A secretária acredita que essas medidas, aliadas à educação e ao cumprimento da lei, vão contribuir para o Estado avançar mais. “E a lei, para ser cumprida, precisa que o sistema de justiça crie mais varas de enfrentamento à violência. Nós só temos duas. Precisamos que o Ministério Público também amplie sua atuação junto dessa rede. Por exemplo, um núcleo de atendimento à mulher no MP para fazer o atendimento às mulheres, a exemplo do que temos em alguns estados, como a Bahia, também é muito bem-vindo”. Lídia Moura afirma que esse atendimento é para fazer o que o Ministério Público já faz que é a solicitação de medida protetiva, o encaminhamento para as mulheres, mas constata que essa rede precisa ser ampliada.
“É importante que se dê sequência à denúncia”
Embora crimes de feminicídio possam desencorajar algumas mulheres, elas precisam denunciar. “Nós perdemos uma mulher, mas se não denunciarmos, vamos perder muito mais. Temos que compreender que, para quem está no ciclo da violência, que sabemos ser doloroso, não é só fazer uma denúncia. Quando você tem uma medida protetiva, por exemplo, e o agressor se afasta por determinação da Justiça, tudo bem. Aquele que não se afasta, é preciso voltar à autoridade e relatar que ele está descumprindo”, frisa a secretária Lídia Moura.

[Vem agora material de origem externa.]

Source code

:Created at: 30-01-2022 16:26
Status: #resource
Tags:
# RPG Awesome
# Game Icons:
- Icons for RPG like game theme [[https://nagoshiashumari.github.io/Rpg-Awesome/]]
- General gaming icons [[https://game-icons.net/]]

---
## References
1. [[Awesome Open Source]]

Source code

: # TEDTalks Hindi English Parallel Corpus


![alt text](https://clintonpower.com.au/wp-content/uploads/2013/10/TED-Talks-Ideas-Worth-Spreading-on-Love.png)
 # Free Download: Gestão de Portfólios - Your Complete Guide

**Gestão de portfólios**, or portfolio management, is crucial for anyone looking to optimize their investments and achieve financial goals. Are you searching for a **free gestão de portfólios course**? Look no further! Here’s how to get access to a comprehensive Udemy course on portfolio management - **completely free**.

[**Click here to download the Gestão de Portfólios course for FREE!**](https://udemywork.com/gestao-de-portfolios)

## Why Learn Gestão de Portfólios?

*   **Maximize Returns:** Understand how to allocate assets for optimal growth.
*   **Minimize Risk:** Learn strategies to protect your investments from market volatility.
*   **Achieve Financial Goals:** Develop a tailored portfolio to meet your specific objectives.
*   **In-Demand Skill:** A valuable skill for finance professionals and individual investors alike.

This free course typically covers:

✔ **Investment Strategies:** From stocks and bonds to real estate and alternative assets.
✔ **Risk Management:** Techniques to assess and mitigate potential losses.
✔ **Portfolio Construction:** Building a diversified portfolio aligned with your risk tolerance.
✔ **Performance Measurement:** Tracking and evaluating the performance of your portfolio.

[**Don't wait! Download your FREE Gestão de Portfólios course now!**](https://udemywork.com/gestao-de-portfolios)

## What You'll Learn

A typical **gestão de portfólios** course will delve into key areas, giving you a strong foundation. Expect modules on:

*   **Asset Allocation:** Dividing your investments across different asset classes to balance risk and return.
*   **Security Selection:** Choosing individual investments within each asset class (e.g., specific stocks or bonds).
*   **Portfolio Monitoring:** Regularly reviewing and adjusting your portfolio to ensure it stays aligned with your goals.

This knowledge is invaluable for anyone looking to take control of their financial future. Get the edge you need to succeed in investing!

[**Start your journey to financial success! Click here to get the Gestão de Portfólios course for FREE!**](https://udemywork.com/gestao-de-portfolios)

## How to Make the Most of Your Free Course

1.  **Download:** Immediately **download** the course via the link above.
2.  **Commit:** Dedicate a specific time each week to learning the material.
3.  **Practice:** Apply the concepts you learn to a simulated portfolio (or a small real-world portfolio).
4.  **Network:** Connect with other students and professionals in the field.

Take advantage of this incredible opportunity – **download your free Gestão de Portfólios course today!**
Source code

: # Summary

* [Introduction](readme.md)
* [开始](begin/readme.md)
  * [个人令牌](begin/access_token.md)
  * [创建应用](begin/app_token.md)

No caso de Belém, por exemplo, a estudante tinha a medida protetiva que dizia que o ex-marido não poderia se comunicar com ela, inclusive pelo WhatsApp. O descumprimento da medida protetiva, conforme a secretária, é um crime e ele teria que ser preso pelo descumprimento da decisão judicial. “É muito importante darmos sequência no processo da denúncia, que as mulheres não se sintam desencorajadas”, aconselha.
Outro caso emblemático recente foi o da agressão do médico João Paulo Casado contra sua ex-companheira, no elevador e no carro, que terminou no afastamento dele dos cargos que ocupava. Ele está sendo processado e vai responder pelo crime de violência doméstica com punição prevista na Lei Maria da Penha. “Ele não vai ficar impune”, destaca a secretária. No caso de Belém, foi um feminicídio seguido de um suicídio. “Mas, se ele vivo estivesse, seria punido da mesma forma pelo crime de feminicídio que tem uma qualificadora no Código Penal, que amplia a pena de homicídio em até 12 anos. É muito importante as mulheres saberem que a lei é eficaz, que tem punição, que não vai ficar desse modo. É muito importante que elas iniciem o processo antes que se torne algo mais grave porque o feminicídio é o ápice da violência, mas existem várias violências antes dessa”.
A denúncia deve ser feita no princípio e, se houver um atendimento inadequado no percurso, existe a Corregedoria e a Ouvidoria do Governo da Paraíba para onde a pessoa pode levar a questão e medidas serão tomadas. “Nós precisamos fechar este cerco amparando as mulheres que denunciam, estimulando aquelas que ainda não denunciaram, mas garantindo para elas que não estão sozinhas”.
A senadora Daniella Ribeiro reforça que a orientação é que diante de qualquer tipo de violência, a mulher denuncie. “É preciso ter uma rede de assistência que faça a mulher se sentir segura para denunciar o agressor. O silêncio de muitas mulheres ou a falha na rede de proteção pode ser fatal e ter consequências desastrosas. É preciso campanhas de esclarecimentos porque a mulher pode sofrer um tipo de violência, como a psicológica e não reconheça que está sendo vítima”, enfatiza. Ela reforça que não se pode desacreditar da Lei Maria da Penha porque, desde que entrou em vigor, salvou muitas mulheres.
*Matéria publicada originalmente na edição impressa de 26 de novembro de 2023.